Some local farmers using organic fertilizer that can help stop runoff

Ottawa Lake, Michigan (13abc Action News) - The health of Lake Erie has been a focus for decades.Our recent water crisis has a lot of people working to find ways to cut down on the severity of algal blooms.Scientists say there are a number of contributing factors, including fertilizer runoff from farms.

Some local farmers are changing what they put on their fields in hopes of saving money and helping the environment. They're using an organic fertilizer called Biosolids. Biosolids come from the treatment of sanitary sewage. Research shows they can help condition the soil and add nutrients to it. A group of Michigan and Ohio farmers got together in Ottawa Lake Friday to talk about the product.

Farming is a way of life for the Iffland family. Cary Iffland has been farming for four decades. He recently started putting Biosolids on this field, "It will save me money and increase my yields."

His hope is that the organic fertilizer will also help cut down on the problems in Lake Erie, "One of the big benefits is that it doesn't runoff into Lake Erie, it bonds to the soil."

Cary's son Adam is also a farmer, "What I am most excited about is making my soil better, which will make it easier to get good crops."

Al Stuckey farms about 800 acres in the Archbold area.
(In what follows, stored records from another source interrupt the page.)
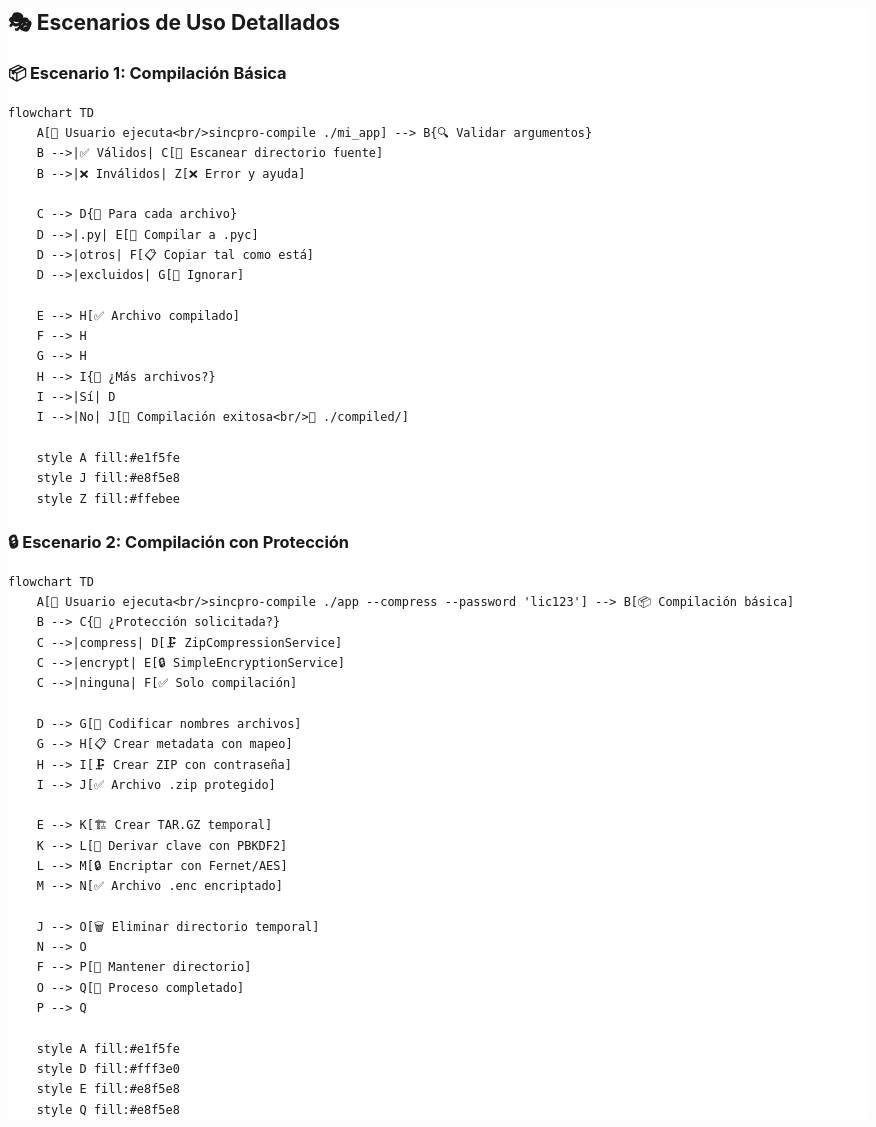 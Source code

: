 ## 🎭 Escenarios de Uso Detallados

### 📦 Escenario 1: Compilación Básica

```mermaid
flowchart TD
    A[👤 Usuario ejecuta<br/>sincpro-compile ./mi_app] --> B{🔍 Validar argumentos}
    B -->|✅ Válidos| C[📂 Escanear directorio fuente]
    B -->|❌ Inválidos| Z[❌ Error y ayuda]
    
    C --> D{📄 Para cada archivo}
    D -->|.py| E[🔄 Compilar a .pyc]
    D -->|otros| F[📋 Copiar tal como está]
    D -->|excluidos| G[🚫 Ignorar]
    
    E --> H[✅ Archivo compilado]
    F --> H
    G --> H
    H --> I{🔄 ¿Más archivos?}
    I -->|Sí| D
    I -->|No| J[🎉 Compilación exitosa<br/>📁 ./compiled/]
    
    style A fill:#e1f5fe
    style J fill:#e8f5e8
    style Z fill:#ffebee
```

### 🔒 Escenario 2: Compilación con Protección

```mermaid
flowchart TD
    A[👤 Usuario ejecuta<br/>sincpro-compile ./app --compress --password 'lic123'] --> B[📦 Compilación básica]
    B --> C{🔐 ¿Protección solicitada?}
    C -->|compress| D[🗜️ ZipCompressionService]
    C -->|encrypt| E[🔒 SimpleEncryptionService]
    C -->|ninguna| F[✅ Solo compilación]
    
    D --> G[🔑 Codificar nombres archivos]
    G --> H[📋 Crear metadata con mapeo]
    H --> I[🗜️ Crear ZIP con contraseña]
    I --> J[✅ Archivo .zip protegido]
    
    E --> K[🏗️ Crear TAR.GZ temporal]
    K --> L[🔑 Derivar clave con PBKDF2]
    L --> M[🔒 Encriptar con Fernet/AES]
    M --> N[✅ Archivo .enc encriptado]
    
    J --> O[🗑️ Eliminar directorio temporal]
    N --> O
    F --> P[📁 Mantener directorio]
    O --> Q[🎉 Proceso completado]
    P --> Q
    
    style A fill:#e1f5fe
    style D fill:#fff3e0
    style E fill:#e8f5e8
    style Q fill:#e8f5e8
```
He's been using Biosolids on his crops for about 15 years, "When it comes to the problems with Lake Erie, I definitely want to be part of the solution."

Stuckey says it's increased his yields and he hopes it's helped decrease the amount of phosphorus and nitrogen getting into the lake, "I think this is a plus, it is more natural. It's organic. I think it's good for everyone."

Greg Merricle is an Environmental Quality Analyst with the Michigan Department of Environmental Quality, "About half of Michigan's waste water plants create Biosolids to be recycled."

He points out that like manure that's put on fields, Biosolids are part of the cycle of life. "It's essentially the same thing. Manure is a natural form of fertilizer, so are Biosolids. Biosolids are not water soluble they are an organic form of nitrogen. They tend to stay with the soil. They hug to it and stay put."

Merricle says farmers he's talked with are happy with the results, "Any farmer who uses Biosolids immediately sees the benefits like earthworms coming back to their soil, improved water holding capacity in the soil and higher yields."

According to the Environmental Protection Agency, Biosolids can also be used on forests and rangelands as well as land that needs to be restored.